Norman Harris Sr. started every day with a raw egg, rice milk and raisins. Then he would meticulously sweep the sidewalk in front of the apartment building he owned at 26th and Welton, cleaning every corner and crevice, always fearing that he would be ticketed if he didn’t keep his property in pristine condition.
This routine spoke to two central facts about Harris, who died last week at the age of 99 of a respiratory illness.
First: He was meticulously organized, having worked as a computer programmer as early as 1967. Second: He was fiercely proud of his membership in an exclusive club: the black land and business owners of northeast Denver.
“My grandpa lived it. He lived that,” said Norman Harris III.
“He was there. He figured out how to get a piece. He figured out how to get financing when no one would give him finance. He opened new businesses. He put his kids through college. He put his grandkids through college. He put his great-grandkids through college.”
Harris the elder would continue his mornings with a 1.5 mile walk through Five Points, the neighborhood where he’d lived for the better part of a century.
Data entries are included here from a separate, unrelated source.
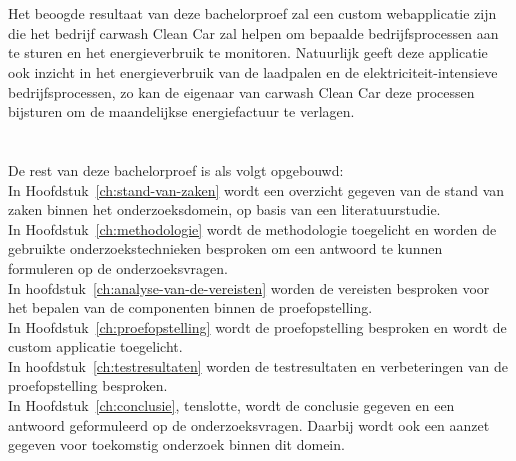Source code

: \section{}%
\label{sec:onderzoeksdoelstelling}

Het beoogde resultaat van deze bachelorproef zal een custom webapplicatie zijn die het bedrijf carwash Clean Car zal helpen om bepaalde bedrijfsprocessen aan te sturen en het energieverbruik te monitoren. Natuurlijk geeft deze applicatie ook inzicht in het energieverbruik van de laadpalen en de elektriciteit-intensieve bedrijfsprocessen, zo kan de eigenaar van carwash Clean Car deze processen bijsturen om de maandelijkse energiefactuur te verlagen.

\section{}%
\label{sec:opzet-bachelorproef}


De rest van deze bachelorproef is als volgt opgebouwd:\\

In Hoofdstuk~\ref{ch:stand-van-zaken} wordt een overzicht gegeven van de stand van zaken binnen het onderzoeksdomein, op basis van een literatuurstudie.\\

In Hoofdstuk~\ref{ch:methodologie} wordt de methodologie toegelicht en worden de gebruikte onderzoekstechnieken besproken om een antwoord te kunnen formuleren op de onderzoeksvragen.\\

In hoofdstuk~\ref{ch:analyse-van-de-vereisten} worden de vereisten besproken voor het bepalen van de componenten binnen de proefopstelling.\\

In Hoofdstuk~\ref{ch:proefopstelling} wordt de proefopstelling besproken en wordt de custom applicatie toegelicht.\\

In hoofdstuk~\ref{ch:testresultaten} worden de testresultaten en verbeteringen van de proefopstelling besproken.\\

In Hoofdstuk~\ref{ch:conclusie}, tenslotte, wordt de conclusie gegeven en een antwoord geformuleerd op de onderzoeksvragen. Daarbij wordt ook een aanzet gegeven voor toekomstig onderzoek binnen dit domein.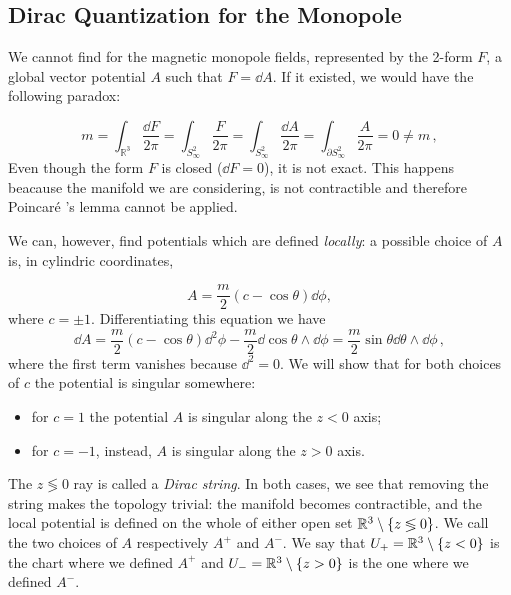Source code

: \documentclass[main.tex]{subfiles}
\begin{document}
\subsection{Dirac Quantization for the Monopole}
We cannot find for the magnetic monopole fields, represented by the 2-form $F$, a global vector potential $A$ such that $F=\dd{A}$.  If it existed, we would have the following paradox:

\begin{equation} \label{eq:different-potentials}
 m= \int_{\mathbb R^3} \frac{\dd{F}}{2\pi} 
= \int_{S^2_\infty} \frac{F}{2 \pi}
 =\int_{S^2_\infty}\frac{\dd{A}}{2\pi}=\int_{\partial S^2_\infty}\frac{A}{2\pi}=0 \neq m\,,
\end{equation}
%
Even though the form \(F\) is closed ($\dd{F}=0$), it is not exact. This happens beacause the manifold we are considering, is not contractible and therefore Poincaré 's lemma cannot be applied.



We can, however, find potentials which are defined \emph{locally}: a possible choice of $A$ is, in cylindric coordinates,

\begin{equation}
A=\frac{m}{2}\left(c-\cos\theta\right)\dd{\phi},
\end{equation}
where $c = \pm 1$. Differentiating this equation we have
%
\begin{equation}
\dd{A}=\frac{m}{2}\left(c-\cos\theta\right)\dd^2\phi-\frac{m}{2}\dd{\cos\theta}\wedge \dd{\phi}=\frac{m}{2}\sin\theta \dd{\theta}\wedge \dd{\phi}\,,
\end{equation}
where the first term vanishes because \(\dd^2 = 0\).
%
We will show that for both choices of $c$ the potential is singular somewhere:
%
\begin{itemize}
\item for $c=1$ the potential \(A\) is singular along the \(z<0\) axis;
\item for $c=-1$, instead, \(A\) is singular along the \(z>0\) axis.
\end{itemize}
%
The \(z \lessgtr 0\) ray is called a \emph{Dirac string}.
%
%
%
In both cases, we see that removing the string makes the topology trivial: the manifold becomes contractible, and the local potential is defined on the whole of either open set $\mathbb{R}^3\setminus \qty{z \lessgtr 0}$.
%
We call the two choices of $A$ respectively $A^+$ and $A^-$.
We say that $U_+ = \mathbb{R}^3 \setminus \qty{z<0}$ is the chart where we defined $A^+$ and $U_- = \mathbb{R}^3 \setminus \qty{z>0}$ is the one where we defined $A^-$.
\end{document}
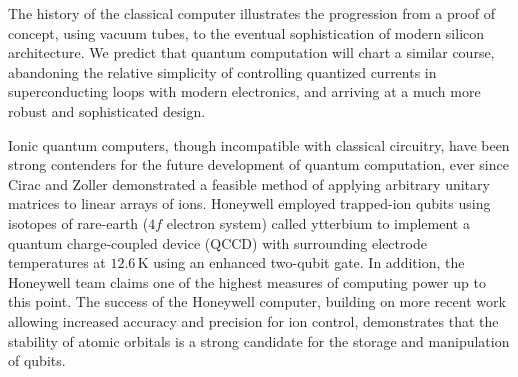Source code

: \documentclass[12pt,a4paper]{amsart}
\numberwithin{equation}{section}
\theoremstyle{plain}
\theoremstyle{definition}
\begin{document}
The history of the classical computer illustrates the progression from a proof of concept, using vacuum tubes, to the eventual sophistication of modern silicon architecture. We predict that quantum computation will chart a similar course, abandoning the relative simplicity of controlling quantized currents in superconducting loops with modern electronics, and arriving at a much more robust and sophisticated design.


Ionic quantum computers, though incompatible with classical circuitry, have been strong contenders for the future development of quantum computation, ever since Cirac and Zoller demonstrated a feasible method of applying arbitrary unitary matrices to linear arrays of ions. \cite{fundQuanIoni} Honeywell employed  trapped-ion qubits using isotopes of rare-earth ($4f$ electron system) called ytterbium  \cite{rareEartFund} to implement a quantum charge-coupled device (QCCD) with surrounding electrode temperatures at $12.6\,$K using an enhanced two-qubit gate. In addition, the Honeywell team claims one of the highest measures of computing power up to this point.\cite{honeywell} The success of the Honeywell computer, building on more recent work allowing increased accuracy and precision for ion control, demonstrates that the stability of atomic orbitals is a strong candidate for the storage and manipulation of qubits.
\end{document}
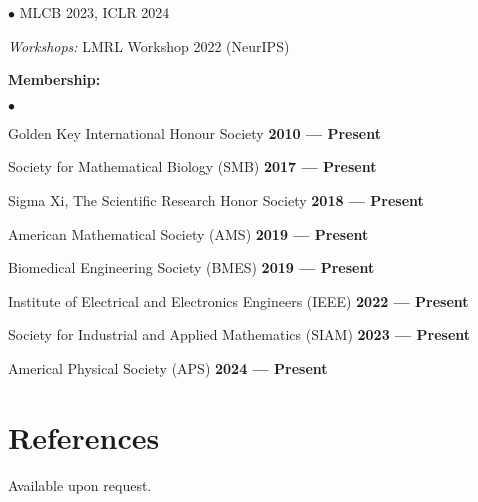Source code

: \documentclass[margin,line]{res}
\newenvironment{list1}{
  \begin{list}{\ding{113}}{
      \setlength{\itemsep}{0in}
      \setlength{\parsep}{0in} \setlength{\parskip}{0in}
      \setlength{\topsep}{0in} \setlength{\partopsep}{0in}
      \setlength{\leftmargin}{0.17in}}}{\end{list}}
\newenvironment{list2}{
  \begin{list}{$\bullet$}{
      \setlength{\itemsep}{0in}
      \setlength{\parsep}{0in} \setlength{\parskip}{0in}
      \setlength{\topsep}{0in} \setlength{\partopsep}{0in}
      \setlength{\leftmargin}{0.2in}}}{\end{list}}
\begin{document}
\begin{resume}
\begin{list1}
\begin{list2}
  \hspace*{6.2em} MLCB 2023, ICLR 2024
  \item[] \textit{Workshops:} \hspace*{0.6em} LMRL Workshop 2022 (NeurIPS)
  \end{list2}
\vspace*{.2cm}
\item[] {\bf Membership:}
\vspace*{.2cm}
  \begin{list2}
  \setlength\itemsep{0.5em}
  \item[] Golden Key International Honour Society \hfill {\bf \small 2010 --- Present}
  \item[] Society for Mathematical Biology (SMB) \hfill {\bf \small 2017 --- Present}
  \item[] Sigma Xi, The Scientific Research Honor Society \hfill {\bf \small 2018 --- Present}
  \item[] American Mathematical Society (AMS) \hfill {\bf \small 2019 --- Present}
  \item[] Biomedical Engineering Society (BMES) \hfill {\bf \small 2019 --- Present}
  \item[] Institute of Electrical and Electronics Engineers (IEEE) \hfill {\bf \small 2022 --- Present}
  \item[] Society for Industrial and Applied Mathematics (SIAM) \hfill {\bf \small 2023 --- Present} 
  \item[] Americal Physical Society (APS) \hfill {\bf \small 2024 --- Present}  
  \end{list2}
\end{list1}

\vspace*{.2cm}

\section{\sc References} Available upon request.




\end{resume}
\end{document}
He would collect rent from 21 low-income and veteran tenants at the historic building he’d rescued on Welton Street, or he would stop in the barber shop, the cleaners, the record store.
“He was a person that at 98 years old was still running his business,” Harris said.
The late Harris was born in Emporia, Va., in 1918. He moved to Denver in the 1940s with high-school and vocational degrees.
Arriving in Five Points, the elder Harris found a thriving center of black life. Later, he would fondly recall visits to the Rossonian Hotel by the jazz greats Billie Holiday and Duke Ellington.
Yet what struck him most in those early years might have been the fact that black men owned buildings along the Welton Street corridor, despite federal “redlining” rules that made it nearly impossible to get a mortgage in a black neighborhood — including Five Points.
“You had a roadblock from banks. It was pretty well documented that most black men weren’t going to be able to walk into First Bank at the time,” the younger Harris said.
Eventually, Harris would fulfill that dream — first, though, came World War II. Harris served with the U.S. Army Air Corps, the predecessor of the Air Force. There were “two different armies – a colored army and a white one,” he told The Denver Post in 2003.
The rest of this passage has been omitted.